The United Nations reports that today 1.1 billion people, one-sixth of the world, have inadequate access to safe water. Unsafe water and poor sanitation cause 80 percent of all illnesses and deaths in the developing world. Diarrhea alone kills more than 2 million children a year. A child dies every 14 seconds from preventable water-related disease.
The statistics are overwhelming. As part of one of its eight Millennium Development Goals, the UN is trying 'to reduce by half the proportion of people without access to safe drinking water and basic sanitation' by the year 2015. The first step is raising awareness, so it established March 22 of each year as World Water Day.

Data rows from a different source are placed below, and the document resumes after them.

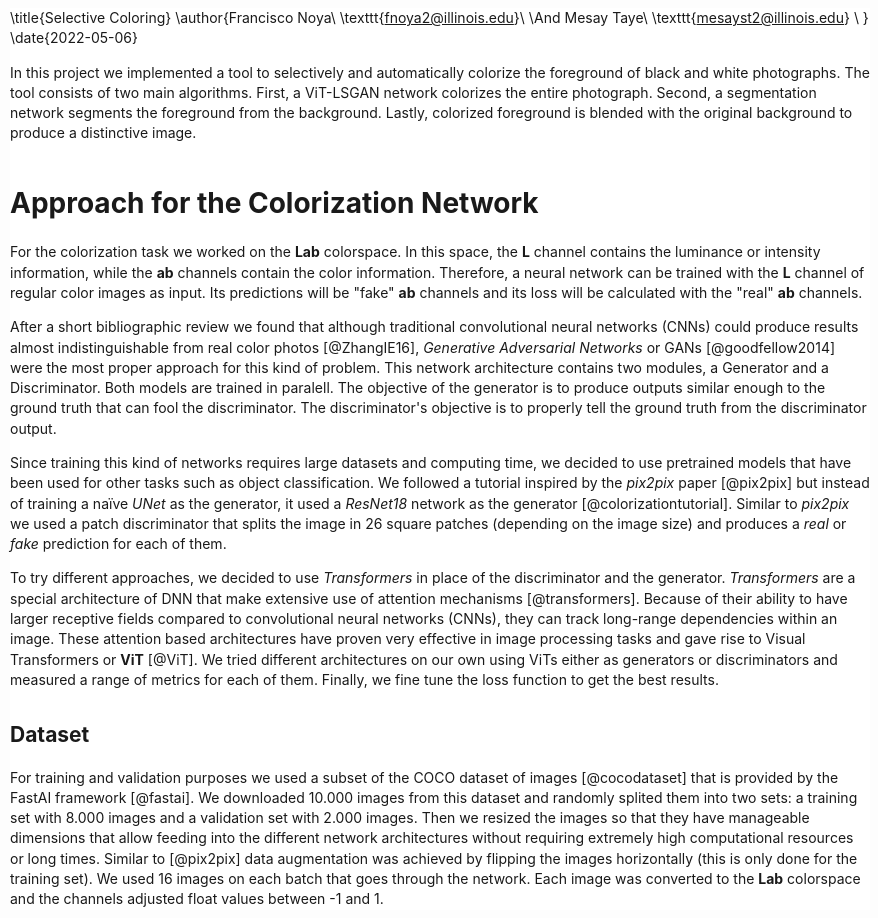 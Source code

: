 \title{Selective Coloring}
\author{Francisco Noya\\ \texttt{fnoya2@illinois.edu}\\
\And Mesay Taye\\ \texttt{mesayst2@illinois.edu} \\
}
\date{2022-05-06}

In this project we implemented a tool to selectively and automatically colorize the foreground of black and white photographs.  The tool consists of two main algorithms.  First,  a ViT-LSGAN network colorizes the entire photograph.  Second, a segmentation network segments the foreground from the background.  Lastly, colorized foreground is blended with the original background to produce a distinctive image.

# Approach for the Colorization Network

For the colorization task we worked on the __Lab__ colorspace.  In this space, the __L__ channel contains the luminance or intensity information, while the __ab__ channels contain the color information.  Therefore, a neural network can be trained with the __L__ channel of regular color images as input. Its predictions will be "fake" __ab__ channels and its loss will be calculated with the "real" __ab__ channels.

After a short bibliographic review we found that although traditional convolutional neural networks (CNNs) could produce results almost indistinguishable from real color photos [@ZhangIE16], _Generative Adversarial Networks_ or GANs [@goodfellow2014] were the most proper approach for this kind of problem.  This network architecture contains two modules, a Generator and a Discriminator.  Both models are trained in paralell.  The objective of the generator is to produce outputs similar enough to the ground truth that can fool the discriminator.  The discriminator's objective is to properly tell the ground truth from the discriminator output.

Since training this kind of networks requires large datasets and computing time, we decided to use pretrained models that have been used for other tasks such as object classification.  We followed a tutorial inspired by the _pix2pix_ paper [@pix2pix] but instead of training a naïve _UNet_ as the generator, it used a _ResNet18_ network as the generator [@colorizationtutorial].  Similar to _pix2pix_ we used a patch discriminator that splits the image in 26 square patches (depending on the image size) and produces a _real_ or _fake_ prediction for each of them.  

To try different approaches, we decided to use _Transformers_ in place of the discriminator and the generator.  _Transformers_ are a special architecture of DNN that make extensive use of attention mechanisms [@transformers].  Because of their ability to have larger receptive fields compared to convolutional neural networks (CNNs), they can track long-range dependencies within an image. These attention based architectures have proven very effective in image processing tasks and gave rise to Visual Transformers or __ViT__ [@ViT].  We tried different architectures on our own using ViTs either as generators or discriminators and measured a range of metrics for each of them. Finally, we fine tune the loss function to get the best results.
    

## Dataset

For training and validation purposes we used a subset of the COCO dataset of images [@cocodataset] that is provided by the FastAI framework [@fastai]. We downloaded 10.000 images from this dataset and randomly splited them into two sets: a training set with 8.000 images and a validation set with 2.000 images.  Then we resized the images so that they have manageable dimensions that allow feeding into the different network architectures without requiring extremely high computational resources or long times.  Similar to [@pix2pix] data augmentation was achieved by flipping the images horizontally (this is only done for the training set).  We used 16 images on each batch that goes through the network.  Each image was converted to the __Lab__ colorspace and the channels adjusted float values between -1 and 1.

Locally, World Water Day will be celebrated with a forum at Lake Grove Presbyterian Church. Two guest speakers, Emmanuel Opong and Lutangu Lubasi, will address these crucial issues from very different perspectives. Mr. Opong, a native of Ghana, is currently the World Vision International Program Officer for five countries in Africa. Previously he managed the $15 million Hilton Foundation/World Vision funded Rural Water and Sanitation program in Ghana and West Africa. Mr. Lubasi, a native of Zambia, is currently the manager of the World Vision Area Development Project in southeastern Zambia. He works directly with villagers to help organize local committees, which implement borehole installations and manage sanitation systems.
As the UN stated in a recent report: Access to water is a basic human need and a fundamental human right. We who are privileged to live in an area where safe drinking water is taken for granted need to realize that much of the world is not so privileged. I encourage each of you to come to the forum to learn what is being done, what plans there are to meet that goal and what we can do.
Here are the details for the World Water Day Forum: March 22 7 p.m., Lake Grove Presbyterian Church, 4040 Sunset Drive, Lake Oswego.
Diane and Bill Savage are residents of Lake Oswego.